Data entries:
□ □ □
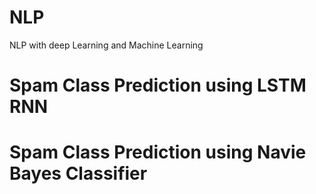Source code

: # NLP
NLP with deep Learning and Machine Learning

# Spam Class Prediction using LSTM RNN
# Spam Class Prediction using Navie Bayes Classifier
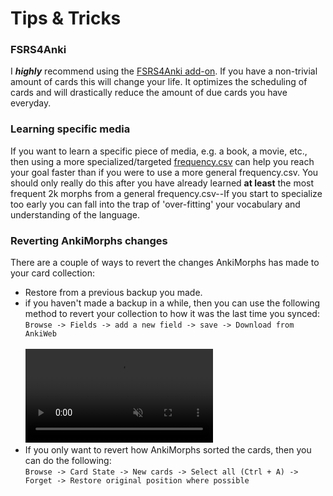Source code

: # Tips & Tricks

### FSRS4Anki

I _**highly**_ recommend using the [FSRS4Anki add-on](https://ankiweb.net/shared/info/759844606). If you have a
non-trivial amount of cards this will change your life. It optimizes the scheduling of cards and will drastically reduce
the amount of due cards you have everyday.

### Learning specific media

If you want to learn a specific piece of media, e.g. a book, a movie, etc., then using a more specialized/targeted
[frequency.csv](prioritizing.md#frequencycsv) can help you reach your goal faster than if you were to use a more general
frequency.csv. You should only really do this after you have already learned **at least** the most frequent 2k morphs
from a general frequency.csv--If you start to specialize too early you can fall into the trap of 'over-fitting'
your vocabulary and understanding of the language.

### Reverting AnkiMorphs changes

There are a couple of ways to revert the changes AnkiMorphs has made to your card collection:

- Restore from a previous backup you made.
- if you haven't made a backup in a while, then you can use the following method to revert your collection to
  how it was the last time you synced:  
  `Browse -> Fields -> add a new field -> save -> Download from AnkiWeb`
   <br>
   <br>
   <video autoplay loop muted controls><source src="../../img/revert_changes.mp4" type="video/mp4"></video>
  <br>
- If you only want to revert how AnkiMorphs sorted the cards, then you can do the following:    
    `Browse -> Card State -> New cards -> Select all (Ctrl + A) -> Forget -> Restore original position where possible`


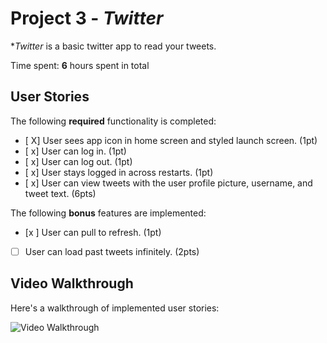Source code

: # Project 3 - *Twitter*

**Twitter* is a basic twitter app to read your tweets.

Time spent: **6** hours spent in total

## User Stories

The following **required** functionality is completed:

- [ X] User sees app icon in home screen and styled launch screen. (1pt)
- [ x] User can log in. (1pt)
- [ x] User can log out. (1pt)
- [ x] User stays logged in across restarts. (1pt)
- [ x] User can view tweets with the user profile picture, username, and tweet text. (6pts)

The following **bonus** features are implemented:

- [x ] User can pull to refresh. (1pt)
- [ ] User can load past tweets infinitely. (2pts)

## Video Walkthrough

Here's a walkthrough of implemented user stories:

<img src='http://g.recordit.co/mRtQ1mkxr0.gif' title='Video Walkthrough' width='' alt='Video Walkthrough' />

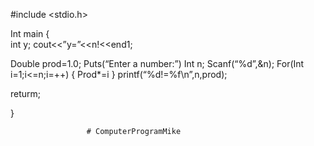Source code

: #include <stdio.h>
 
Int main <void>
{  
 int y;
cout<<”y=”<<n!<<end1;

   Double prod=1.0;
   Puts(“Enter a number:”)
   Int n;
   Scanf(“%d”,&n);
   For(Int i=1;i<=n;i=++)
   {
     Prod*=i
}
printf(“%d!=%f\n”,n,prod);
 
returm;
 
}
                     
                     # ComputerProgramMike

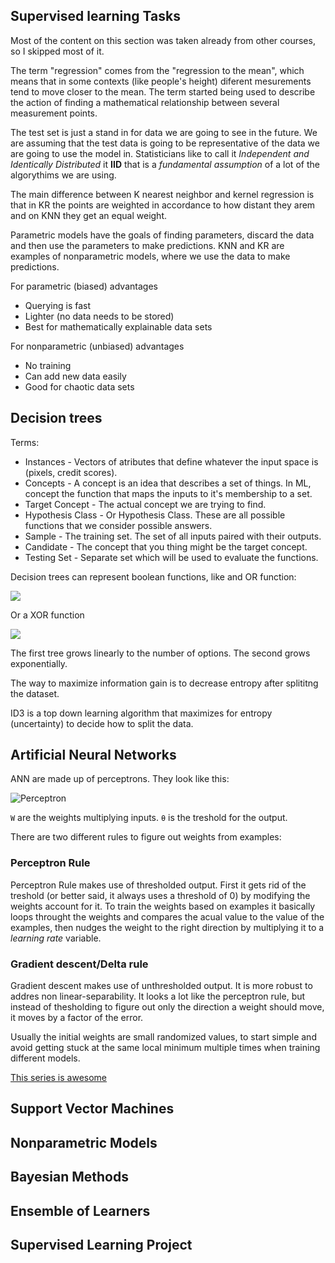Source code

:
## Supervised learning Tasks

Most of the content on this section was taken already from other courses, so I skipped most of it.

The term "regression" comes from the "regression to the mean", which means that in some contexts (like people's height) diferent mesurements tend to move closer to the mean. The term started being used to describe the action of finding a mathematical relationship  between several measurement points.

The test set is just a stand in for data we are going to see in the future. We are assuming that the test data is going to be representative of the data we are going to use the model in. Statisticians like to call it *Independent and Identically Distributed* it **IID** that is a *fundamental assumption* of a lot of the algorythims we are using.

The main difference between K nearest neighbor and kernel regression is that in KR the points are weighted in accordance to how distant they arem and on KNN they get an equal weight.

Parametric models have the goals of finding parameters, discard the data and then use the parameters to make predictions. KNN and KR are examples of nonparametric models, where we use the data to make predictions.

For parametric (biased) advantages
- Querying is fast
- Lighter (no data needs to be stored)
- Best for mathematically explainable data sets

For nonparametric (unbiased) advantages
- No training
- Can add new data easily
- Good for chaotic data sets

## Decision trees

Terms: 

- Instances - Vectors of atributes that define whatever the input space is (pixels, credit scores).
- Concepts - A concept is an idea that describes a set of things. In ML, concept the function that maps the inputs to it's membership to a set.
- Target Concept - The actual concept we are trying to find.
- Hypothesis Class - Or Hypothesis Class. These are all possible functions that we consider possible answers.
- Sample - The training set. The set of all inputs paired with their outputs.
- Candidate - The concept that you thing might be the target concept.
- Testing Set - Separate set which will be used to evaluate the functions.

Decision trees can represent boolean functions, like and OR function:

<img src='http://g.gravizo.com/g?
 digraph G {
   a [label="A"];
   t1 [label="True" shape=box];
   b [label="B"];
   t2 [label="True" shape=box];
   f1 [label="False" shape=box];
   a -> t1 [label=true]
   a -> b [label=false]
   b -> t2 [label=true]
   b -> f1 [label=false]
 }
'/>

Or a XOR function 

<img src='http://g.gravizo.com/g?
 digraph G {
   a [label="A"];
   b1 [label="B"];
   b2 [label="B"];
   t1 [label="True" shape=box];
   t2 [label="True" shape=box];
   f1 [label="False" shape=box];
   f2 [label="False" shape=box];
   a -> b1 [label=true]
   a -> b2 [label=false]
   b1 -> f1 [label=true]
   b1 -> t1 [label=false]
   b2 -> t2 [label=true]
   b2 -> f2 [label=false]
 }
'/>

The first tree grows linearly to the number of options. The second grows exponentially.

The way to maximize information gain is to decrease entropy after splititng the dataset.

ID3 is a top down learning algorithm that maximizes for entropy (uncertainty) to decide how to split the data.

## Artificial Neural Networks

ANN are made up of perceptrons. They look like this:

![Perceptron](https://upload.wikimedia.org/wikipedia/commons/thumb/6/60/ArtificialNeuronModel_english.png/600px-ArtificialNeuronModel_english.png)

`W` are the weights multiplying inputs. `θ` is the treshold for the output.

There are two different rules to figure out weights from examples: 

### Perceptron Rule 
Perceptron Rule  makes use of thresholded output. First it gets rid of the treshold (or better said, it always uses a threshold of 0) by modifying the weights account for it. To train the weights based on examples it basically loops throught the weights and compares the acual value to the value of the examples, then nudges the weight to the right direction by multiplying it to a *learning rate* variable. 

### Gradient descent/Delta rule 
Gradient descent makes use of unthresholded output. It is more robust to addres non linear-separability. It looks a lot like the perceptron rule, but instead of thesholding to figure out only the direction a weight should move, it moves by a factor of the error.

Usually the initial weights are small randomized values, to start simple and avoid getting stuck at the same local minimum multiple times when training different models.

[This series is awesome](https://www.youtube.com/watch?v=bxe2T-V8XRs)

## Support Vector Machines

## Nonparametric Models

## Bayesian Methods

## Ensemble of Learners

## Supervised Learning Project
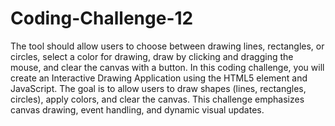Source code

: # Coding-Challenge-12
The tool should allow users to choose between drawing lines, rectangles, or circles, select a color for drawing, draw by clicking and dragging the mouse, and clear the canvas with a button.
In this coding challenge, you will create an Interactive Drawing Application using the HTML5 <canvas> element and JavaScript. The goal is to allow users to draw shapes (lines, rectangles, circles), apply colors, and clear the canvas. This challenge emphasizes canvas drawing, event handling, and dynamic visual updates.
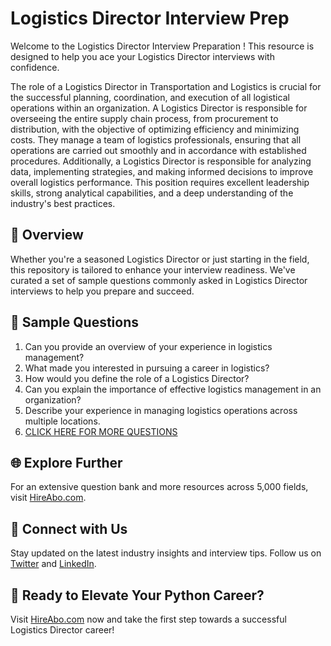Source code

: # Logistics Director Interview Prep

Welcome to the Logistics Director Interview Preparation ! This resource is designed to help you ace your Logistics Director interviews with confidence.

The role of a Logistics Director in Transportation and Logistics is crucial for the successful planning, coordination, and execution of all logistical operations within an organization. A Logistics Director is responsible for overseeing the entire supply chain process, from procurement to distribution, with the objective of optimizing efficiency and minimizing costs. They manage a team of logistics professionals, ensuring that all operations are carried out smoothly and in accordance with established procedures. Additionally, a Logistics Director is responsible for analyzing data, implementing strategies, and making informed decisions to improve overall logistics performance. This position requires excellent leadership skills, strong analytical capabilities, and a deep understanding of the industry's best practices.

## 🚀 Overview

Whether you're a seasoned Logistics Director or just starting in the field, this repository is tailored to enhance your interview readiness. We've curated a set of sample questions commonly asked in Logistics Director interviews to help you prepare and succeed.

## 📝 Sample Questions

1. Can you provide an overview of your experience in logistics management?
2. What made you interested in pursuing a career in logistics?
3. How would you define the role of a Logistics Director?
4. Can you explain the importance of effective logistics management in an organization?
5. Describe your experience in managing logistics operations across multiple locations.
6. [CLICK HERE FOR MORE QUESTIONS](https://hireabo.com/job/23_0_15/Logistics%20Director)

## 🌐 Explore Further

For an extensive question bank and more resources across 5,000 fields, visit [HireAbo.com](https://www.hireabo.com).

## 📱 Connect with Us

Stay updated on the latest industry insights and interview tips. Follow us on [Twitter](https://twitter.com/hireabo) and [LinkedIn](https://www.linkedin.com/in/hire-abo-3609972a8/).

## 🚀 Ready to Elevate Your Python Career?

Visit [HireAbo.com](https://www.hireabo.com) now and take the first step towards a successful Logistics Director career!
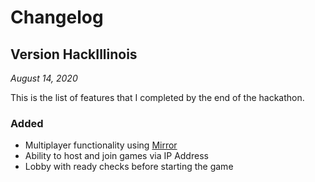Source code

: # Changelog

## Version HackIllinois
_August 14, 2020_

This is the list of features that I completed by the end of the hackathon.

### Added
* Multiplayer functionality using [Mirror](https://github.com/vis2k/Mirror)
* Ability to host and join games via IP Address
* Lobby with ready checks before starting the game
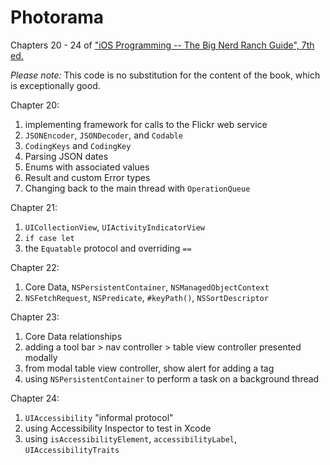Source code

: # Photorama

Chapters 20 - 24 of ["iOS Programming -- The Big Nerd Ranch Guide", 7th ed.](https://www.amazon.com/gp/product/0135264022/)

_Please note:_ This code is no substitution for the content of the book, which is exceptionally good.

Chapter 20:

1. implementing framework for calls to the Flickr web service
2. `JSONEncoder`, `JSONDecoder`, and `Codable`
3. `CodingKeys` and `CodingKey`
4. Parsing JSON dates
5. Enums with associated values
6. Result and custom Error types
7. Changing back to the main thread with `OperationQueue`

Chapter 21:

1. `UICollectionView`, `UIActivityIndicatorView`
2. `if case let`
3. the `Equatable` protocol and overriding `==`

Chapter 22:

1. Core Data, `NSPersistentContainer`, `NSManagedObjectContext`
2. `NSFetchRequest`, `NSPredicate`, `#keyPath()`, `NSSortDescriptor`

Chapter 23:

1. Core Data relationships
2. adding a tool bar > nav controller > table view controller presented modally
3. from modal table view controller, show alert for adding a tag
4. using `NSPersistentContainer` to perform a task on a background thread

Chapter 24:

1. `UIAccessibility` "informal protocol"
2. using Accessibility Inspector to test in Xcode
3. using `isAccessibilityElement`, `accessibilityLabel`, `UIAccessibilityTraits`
□ □ □
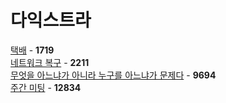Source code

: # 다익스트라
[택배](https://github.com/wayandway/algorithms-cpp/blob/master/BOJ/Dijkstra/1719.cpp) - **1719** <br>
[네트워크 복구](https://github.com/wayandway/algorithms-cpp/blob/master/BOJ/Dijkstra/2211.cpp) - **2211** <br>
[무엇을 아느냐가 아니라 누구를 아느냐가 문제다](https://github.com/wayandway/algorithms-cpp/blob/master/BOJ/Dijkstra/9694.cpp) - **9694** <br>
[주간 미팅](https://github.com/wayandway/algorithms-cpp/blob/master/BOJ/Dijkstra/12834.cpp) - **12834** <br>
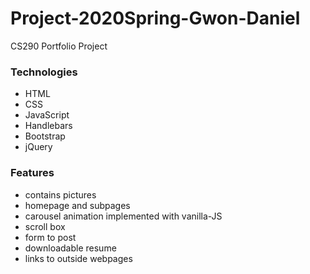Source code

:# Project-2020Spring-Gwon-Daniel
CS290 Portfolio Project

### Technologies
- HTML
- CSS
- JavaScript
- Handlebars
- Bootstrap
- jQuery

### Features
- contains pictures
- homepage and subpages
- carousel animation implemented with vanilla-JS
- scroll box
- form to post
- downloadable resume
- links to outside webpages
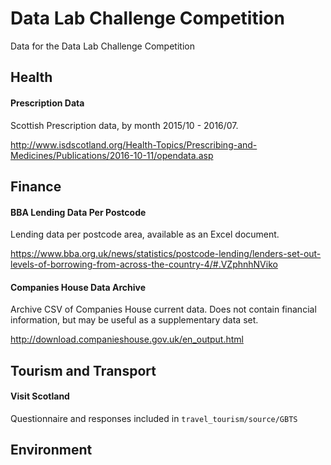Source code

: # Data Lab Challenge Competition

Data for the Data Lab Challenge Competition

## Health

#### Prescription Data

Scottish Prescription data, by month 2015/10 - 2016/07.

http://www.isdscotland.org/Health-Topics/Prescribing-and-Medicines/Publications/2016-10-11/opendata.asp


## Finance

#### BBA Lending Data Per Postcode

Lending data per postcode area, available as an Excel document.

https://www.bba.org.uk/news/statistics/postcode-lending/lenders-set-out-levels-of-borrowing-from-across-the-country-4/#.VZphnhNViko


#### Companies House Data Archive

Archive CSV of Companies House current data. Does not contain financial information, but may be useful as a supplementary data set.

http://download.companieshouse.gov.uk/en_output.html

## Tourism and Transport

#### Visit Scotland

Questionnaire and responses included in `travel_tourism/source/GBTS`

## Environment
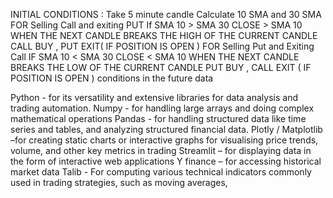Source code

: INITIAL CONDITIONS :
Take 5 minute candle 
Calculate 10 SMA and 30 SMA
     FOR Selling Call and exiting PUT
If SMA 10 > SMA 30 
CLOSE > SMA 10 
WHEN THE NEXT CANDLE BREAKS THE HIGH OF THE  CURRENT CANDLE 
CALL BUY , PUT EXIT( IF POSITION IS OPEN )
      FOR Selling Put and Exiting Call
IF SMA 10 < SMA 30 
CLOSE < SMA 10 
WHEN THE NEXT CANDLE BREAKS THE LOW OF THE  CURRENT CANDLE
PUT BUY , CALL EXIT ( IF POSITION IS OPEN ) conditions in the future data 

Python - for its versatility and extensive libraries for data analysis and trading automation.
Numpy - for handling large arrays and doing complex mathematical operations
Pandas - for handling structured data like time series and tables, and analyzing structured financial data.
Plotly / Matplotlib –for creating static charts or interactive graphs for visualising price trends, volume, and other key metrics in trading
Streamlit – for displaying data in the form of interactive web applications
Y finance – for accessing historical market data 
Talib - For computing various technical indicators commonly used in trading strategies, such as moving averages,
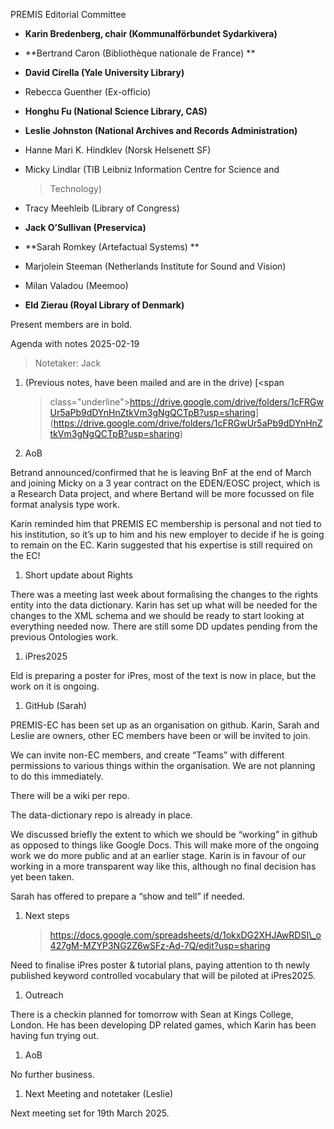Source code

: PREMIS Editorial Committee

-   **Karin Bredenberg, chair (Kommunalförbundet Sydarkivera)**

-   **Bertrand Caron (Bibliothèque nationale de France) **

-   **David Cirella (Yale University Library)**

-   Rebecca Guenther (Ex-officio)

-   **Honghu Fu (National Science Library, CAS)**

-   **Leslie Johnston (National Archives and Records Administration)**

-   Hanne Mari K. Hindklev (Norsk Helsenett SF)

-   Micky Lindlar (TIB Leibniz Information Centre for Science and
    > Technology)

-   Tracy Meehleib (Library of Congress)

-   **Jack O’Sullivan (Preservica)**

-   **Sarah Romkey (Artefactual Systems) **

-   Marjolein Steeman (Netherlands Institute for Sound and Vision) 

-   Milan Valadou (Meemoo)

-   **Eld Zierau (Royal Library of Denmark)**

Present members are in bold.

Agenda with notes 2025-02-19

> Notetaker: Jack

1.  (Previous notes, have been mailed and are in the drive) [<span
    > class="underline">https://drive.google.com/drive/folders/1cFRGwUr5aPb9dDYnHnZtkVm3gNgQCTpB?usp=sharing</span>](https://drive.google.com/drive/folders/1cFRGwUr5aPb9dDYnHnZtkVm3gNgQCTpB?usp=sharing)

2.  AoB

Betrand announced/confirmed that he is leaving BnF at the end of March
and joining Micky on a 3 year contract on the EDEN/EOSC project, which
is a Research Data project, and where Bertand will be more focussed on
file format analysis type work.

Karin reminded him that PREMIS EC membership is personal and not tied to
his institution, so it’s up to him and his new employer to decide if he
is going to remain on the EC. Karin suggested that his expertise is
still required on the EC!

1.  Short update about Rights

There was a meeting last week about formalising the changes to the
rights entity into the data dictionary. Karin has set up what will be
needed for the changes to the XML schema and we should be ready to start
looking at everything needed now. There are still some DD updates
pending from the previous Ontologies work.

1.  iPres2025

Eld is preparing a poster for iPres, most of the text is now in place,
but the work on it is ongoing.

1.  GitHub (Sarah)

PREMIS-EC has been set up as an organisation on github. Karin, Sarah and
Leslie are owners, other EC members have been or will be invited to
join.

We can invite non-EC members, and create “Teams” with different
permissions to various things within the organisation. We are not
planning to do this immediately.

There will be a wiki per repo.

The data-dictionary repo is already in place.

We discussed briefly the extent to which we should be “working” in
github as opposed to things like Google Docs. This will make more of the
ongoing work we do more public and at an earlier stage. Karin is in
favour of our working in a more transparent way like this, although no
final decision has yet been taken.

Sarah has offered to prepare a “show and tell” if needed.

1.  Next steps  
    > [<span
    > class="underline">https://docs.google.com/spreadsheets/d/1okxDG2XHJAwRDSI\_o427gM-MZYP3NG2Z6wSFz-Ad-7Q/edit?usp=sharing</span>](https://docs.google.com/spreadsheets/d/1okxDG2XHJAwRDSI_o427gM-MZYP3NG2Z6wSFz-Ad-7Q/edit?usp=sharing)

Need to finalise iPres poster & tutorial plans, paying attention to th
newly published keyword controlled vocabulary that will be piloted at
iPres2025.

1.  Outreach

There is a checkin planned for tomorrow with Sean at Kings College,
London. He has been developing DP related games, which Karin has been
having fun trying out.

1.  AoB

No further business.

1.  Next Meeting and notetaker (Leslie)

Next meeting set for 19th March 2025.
□ □ □
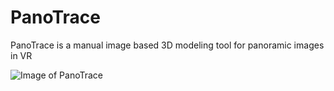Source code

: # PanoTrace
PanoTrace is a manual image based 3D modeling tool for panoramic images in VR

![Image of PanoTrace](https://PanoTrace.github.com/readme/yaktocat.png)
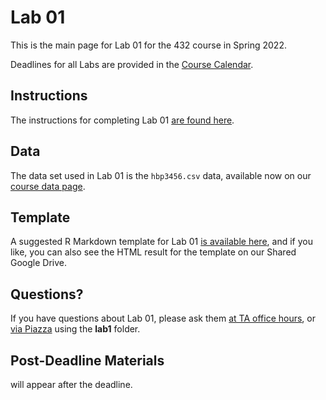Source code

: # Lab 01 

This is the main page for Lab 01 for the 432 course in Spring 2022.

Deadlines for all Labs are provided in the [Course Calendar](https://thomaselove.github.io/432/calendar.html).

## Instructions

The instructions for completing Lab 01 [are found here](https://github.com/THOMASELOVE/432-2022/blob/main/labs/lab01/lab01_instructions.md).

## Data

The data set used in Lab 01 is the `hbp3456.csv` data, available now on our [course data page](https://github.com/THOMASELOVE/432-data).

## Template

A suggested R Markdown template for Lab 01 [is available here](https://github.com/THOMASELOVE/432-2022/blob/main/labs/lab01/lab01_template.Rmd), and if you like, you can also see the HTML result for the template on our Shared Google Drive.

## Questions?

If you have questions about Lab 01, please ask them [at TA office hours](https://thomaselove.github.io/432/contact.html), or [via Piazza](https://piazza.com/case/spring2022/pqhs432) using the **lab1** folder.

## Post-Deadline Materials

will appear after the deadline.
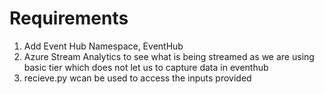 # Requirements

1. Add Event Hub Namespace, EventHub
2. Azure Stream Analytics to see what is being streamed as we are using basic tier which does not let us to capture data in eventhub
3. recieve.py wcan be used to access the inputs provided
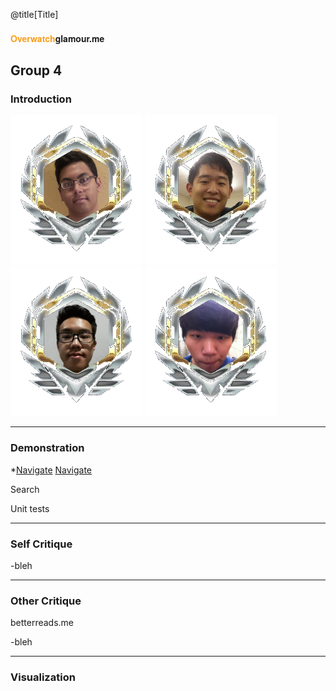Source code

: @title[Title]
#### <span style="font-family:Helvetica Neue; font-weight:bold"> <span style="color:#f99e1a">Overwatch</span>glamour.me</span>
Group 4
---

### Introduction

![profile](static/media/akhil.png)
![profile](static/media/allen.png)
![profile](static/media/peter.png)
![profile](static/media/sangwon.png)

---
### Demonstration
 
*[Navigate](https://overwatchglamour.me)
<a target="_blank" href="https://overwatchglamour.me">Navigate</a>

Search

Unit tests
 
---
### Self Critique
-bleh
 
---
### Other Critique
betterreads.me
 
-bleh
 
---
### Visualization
□ □ □
• ASSIGNMENT
Go through the entries and copy each line holding the string "Selling".

• ANSWER FOR THIS EXERCISE
     FOR Selling Call and exiting PUT
      FOR Selling Put and Exiting Call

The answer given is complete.